Companies possessing a stable dividend policy will likely enjoy greater investor interest than those suffering from a more inconsistent approach. However, there are other things to consider for investors when analysing stock performance. Taking the debate a bit further, we've identified 3 warning signs for ITV that investors need to be conscious of moving forward. Looking for more high-yielding dividend ideas? Try our collection of strong dividend payers.

Have feedback on this article? Concerned about the content? Get in touch with us directly. Alternatively, email editorial-team (at) simplywallst.com.

This article by Simply Wall St is general in nature.
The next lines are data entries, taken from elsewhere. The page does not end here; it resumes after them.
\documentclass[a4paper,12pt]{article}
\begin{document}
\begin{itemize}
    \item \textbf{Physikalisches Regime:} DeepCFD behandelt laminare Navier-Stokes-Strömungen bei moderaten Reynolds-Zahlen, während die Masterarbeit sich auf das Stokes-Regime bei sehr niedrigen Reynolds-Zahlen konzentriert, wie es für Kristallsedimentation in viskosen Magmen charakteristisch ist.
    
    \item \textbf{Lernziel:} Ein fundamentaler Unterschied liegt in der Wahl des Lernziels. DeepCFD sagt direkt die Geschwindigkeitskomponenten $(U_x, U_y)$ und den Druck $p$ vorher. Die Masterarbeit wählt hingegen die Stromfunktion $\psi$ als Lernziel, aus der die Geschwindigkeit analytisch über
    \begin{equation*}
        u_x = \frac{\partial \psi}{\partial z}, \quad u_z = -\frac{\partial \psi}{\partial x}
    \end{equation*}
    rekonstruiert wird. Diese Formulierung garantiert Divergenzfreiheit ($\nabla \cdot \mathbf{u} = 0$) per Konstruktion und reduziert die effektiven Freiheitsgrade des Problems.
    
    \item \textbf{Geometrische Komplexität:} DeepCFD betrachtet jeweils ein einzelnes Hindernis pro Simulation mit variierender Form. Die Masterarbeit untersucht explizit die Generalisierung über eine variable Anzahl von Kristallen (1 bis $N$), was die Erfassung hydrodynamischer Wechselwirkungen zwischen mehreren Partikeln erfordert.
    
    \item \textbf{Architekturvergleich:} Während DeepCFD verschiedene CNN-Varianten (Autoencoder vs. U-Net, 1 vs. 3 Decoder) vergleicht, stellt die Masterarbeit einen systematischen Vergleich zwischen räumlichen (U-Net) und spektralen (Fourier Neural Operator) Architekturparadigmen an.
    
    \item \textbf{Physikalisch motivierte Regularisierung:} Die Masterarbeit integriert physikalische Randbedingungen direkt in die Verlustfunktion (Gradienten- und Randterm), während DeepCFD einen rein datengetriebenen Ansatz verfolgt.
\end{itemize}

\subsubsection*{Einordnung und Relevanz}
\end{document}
We provide commentary based on historical data and analyst forecasts only using an unbiased methodology and our articles are not intended to be financial advice. It does not constitute a recommendation to buy or sell any stock, and does not take account of your objectives, or your financial situation. We aim to bring you long-term focused analysis driven by fundamental data. Note that our analysis may not factor in the latest price-sensitive company announcements or qualitative material. Simply Wall St has no position in any stocks mentioned.